__PROBLEM REQUIREMENTS__
How many lines in the material below include the word "tree"? Give only the number.

__DATASET ENTRIES__

++++++++

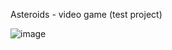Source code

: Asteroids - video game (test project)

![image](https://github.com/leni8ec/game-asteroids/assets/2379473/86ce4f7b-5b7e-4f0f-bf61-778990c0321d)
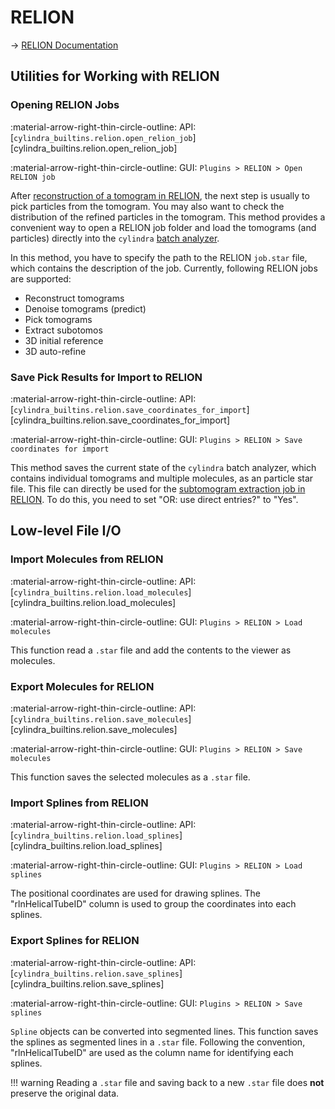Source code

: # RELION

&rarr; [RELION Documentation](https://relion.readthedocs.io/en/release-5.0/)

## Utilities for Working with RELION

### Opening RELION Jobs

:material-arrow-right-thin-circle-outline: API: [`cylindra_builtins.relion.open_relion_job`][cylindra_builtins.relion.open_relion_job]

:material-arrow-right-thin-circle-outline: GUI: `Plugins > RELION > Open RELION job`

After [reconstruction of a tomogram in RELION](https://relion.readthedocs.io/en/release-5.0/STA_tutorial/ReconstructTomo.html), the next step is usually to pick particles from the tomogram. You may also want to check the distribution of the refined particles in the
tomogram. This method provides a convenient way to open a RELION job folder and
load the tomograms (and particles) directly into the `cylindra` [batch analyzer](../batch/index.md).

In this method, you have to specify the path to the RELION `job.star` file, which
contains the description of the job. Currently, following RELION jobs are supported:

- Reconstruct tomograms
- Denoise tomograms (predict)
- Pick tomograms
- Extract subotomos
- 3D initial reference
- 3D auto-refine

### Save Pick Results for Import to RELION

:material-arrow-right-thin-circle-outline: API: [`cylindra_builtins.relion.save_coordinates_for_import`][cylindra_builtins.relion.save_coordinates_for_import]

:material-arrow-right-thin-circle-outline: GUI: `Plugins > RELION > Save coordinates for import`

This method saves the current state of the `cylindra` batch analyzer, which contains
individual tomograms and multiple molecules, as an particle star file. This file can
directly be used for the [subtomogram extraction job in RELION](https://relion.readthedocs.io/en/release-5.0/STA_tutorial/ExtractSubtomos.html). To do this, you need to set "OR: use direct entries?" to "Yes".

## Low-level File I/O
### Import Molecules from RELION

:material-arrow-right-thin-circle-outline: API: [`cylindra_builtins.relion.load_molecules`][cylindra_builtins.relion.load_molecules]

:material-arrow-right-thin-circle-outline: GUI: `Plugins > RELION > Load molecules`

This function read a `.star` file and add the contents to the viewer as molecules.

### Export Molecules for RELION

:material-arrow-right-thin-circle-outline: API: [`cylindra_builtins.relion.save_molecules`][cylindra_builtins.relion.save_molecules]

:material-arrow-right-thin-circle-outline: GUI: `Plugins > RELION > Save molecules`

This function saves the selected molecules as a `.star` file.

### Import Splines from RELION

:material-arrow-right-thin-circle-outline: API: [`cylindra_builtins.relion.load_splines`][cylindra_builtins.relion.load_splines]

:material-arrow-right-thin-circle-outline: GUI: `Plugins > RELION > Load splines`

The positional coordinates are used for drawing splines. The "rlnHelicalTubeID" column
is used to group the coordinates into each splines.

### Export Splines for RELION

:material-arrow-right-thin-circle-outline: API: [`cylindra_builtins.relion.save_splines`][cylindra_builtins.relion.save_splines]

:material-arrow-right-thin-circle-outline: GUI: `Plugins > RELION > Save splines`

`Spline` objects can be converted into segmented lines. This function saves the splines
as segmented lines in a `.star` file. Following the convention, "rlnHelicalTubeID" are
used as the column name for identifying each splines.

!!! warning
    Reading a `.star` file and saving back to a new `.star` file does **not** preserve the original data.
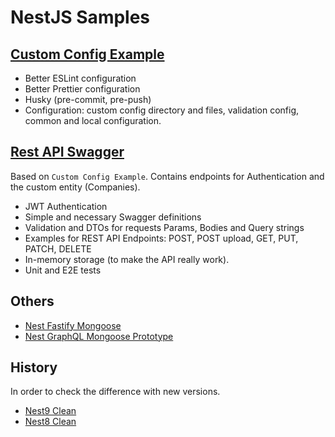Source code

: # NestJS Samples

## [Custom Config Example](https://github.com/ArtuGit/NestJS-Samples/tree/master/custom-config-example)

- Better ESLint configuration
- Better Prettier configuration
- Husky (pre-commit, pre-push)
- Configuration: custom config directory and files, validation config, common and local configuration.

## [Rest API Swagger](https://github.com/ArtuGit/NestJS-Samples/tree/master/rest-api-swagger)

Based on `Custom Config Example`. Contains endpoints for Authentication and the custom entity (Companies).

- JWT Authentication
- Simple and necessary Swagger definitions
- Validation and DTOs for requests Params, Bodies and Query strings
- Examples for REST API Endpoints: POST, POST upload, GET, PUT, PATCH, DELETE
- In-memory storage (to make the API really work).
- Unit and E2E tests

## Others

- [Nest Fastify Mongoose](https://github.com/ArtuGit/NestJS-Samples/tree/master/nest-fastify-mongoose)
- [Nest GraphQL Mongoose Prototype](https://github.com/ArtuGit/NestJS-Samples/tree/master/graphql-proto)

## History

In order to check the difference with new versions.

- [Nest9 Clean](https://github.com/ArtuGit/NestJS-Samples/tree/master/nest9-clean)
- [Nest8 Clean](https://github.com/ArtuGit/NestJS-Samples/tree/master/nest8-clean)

++++++++

__SOLUTION FOR THIS PROBLEM__
6